01-3
(気を引き締めなきゃ。青の体の変調もあるし……)
紅は幸せで、どこか浮かれている自分がいることを自覚した。
胸の内に過ぎった考えが、もし青の身に起こっているとすれば浮かれてなどいられない。
「そろそろ時間だ」
リードグレンが席から立ち上がり、イシュヴァルトの意識を仕事へ向けようとする。
イシュヴァルトは諦めたように溜め息を零した。
「その皿の上のものは食べろ、いいな」
「僕がちゃんと食べさせるから、安心して」
立ち上がったものの、青を心配して中々仕事へと向かえないイシュヴァルトに、紅は任せるようにと頷いた。

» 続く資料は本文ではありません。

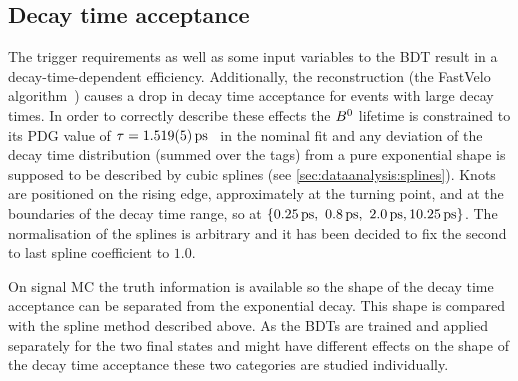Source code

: \subsection{Decay time acceptance}
\label{sec:b02dd:decaytimefit:acceptance}

The trigger requirements as well as some input variables to the BDT result in
a decay-time-dependent efficiency. Additionally, the \velo reconstruction
(\ie the FastVelo algorithm~\cite{Callot:2011bza}) causes a drop in decay time
acceptance for events with large decay times. In order to correctly describe
these effects the ${{B}^0}$ lifetime is constrained to its PDG value of $\tau =
\SI{1.519\pm0.005}{\ps}$~\cite{PDG2014} in the nominal fit and any deviation
of the decay time distribution (summed over the tags) from a pure exponential
shape is supposed to be described by cubic splines (see
\cref{sec:dataanalysis:splines}). Knots are positioned on the rising edge,
approximately at the turning point, and at the boundaries of the decay time
range, so at $\{\SIlist[list-final-separator={,
}]{0.25;0.8;2.0;10.25}{\ps}\}$. The normalisation of the splines is arbitrary
and it has been decided to fix the second to last spline coefficient to
$\num{1.0}$.

On signal MC the truth information is available so the shape of the decay time
acceptance can be separated from the exponential decay. This shape is compared
with the spline method described above. As the BDTs are trained and applied
separately for the two final states and might have different effects on the
shape of the decay time acceptance these two categories are studied
individually.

その言葉に少しは安心したようだが、イシュヴァルトは、いかにも仕方なさそうにリードグレンに引っ張られながら席を後にした。
「青、食べられる?」
「……食べたくない」
心なしか青白い顔をして、青は食べかけの料理の乗った皿を遠ざけた。
「気持ち悪い……」
やはり、という思いが紅の中に浮かんだ。
先程はイシュヴァルトやリードグレンが居たので、迂闊なことは言えないと口を噤んでいたのだ。
「気持ち悪いって、匂いが気持ち悪い?」
なぜそんな事を訊くのかと不思議そうにしながら、青は肯定した。
「……ねぇ、最近やたら眠くなったりしない?」
「うん。多分風邪のせいだと思うんだけど」
真剣な表情になってじっと見つめてくる紅を、青は戸惑ったように見つめ返した。
「もしかして、できたんじゃないの?」
「できた、って何が?」
紅が何を言いたいのか、青には判らなかった。
「赤ちゃん」
ヒュッと青の喉が鳴った。
先程の複雑な表情は、これを言いたかったのだと青は遅ればせながら気付いた。